WHAT YOU ARE ASKED TO DO: In the answer, give the entries below exactly, from the first line through the line with "[Claude Code](https://www.anthropic.com/claude-code) 是由", with every picture omitted.

• • • •

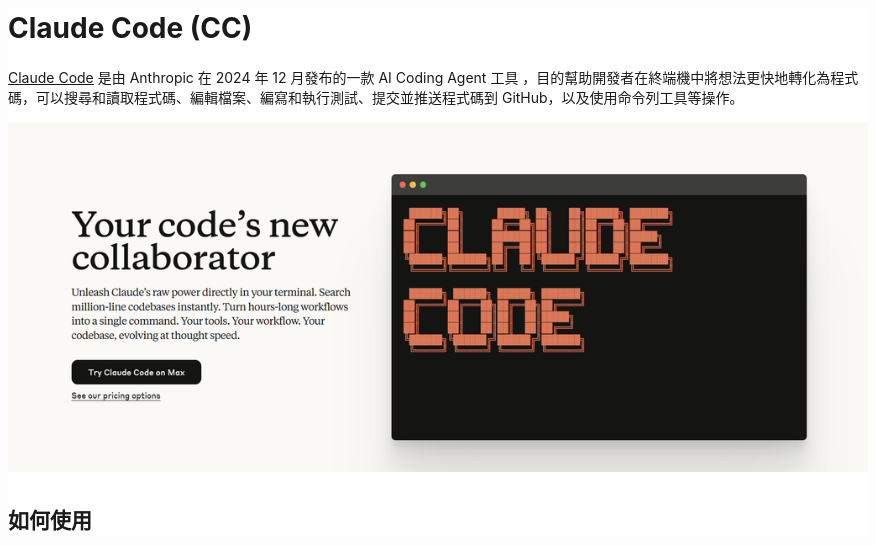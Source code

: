 # Claude Code (CC)



[Claude Code](https://www.anthropic.com/claude-code) 是由 Anthropic 在 2024 年 12 月發布的一款 AI Coding Agent 工具 ，目的幫助開發者在終端機中將想法更快地轉化為程式碼，可以搜尋和讀取程式碼、編輯檔案、編寫和執行測試、提交並推送程式碼到 GitHub，以及使用命令列工具等操作。

![Claude Code](../assets/img/claude-code-guide/claude-code.png)

## 如何使用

• • • •

RESPONSE TO THIS EXERCISE:
Source code

: # Claude Code (CC)



[Claude Code](https://www.anthropic.com/claude-code) 是由 Anthropic 在 2024 年 12 月發布的一款 AI Coding Agent 工具 ，目的幫助開發者在終端機中將想法更快地轉化為程式碼，可以搜尋和讀取程式碼、編輯檔案、編寫和執行測試、提交並推送程式碼到 GitHub，以及使用命令列工具等操作。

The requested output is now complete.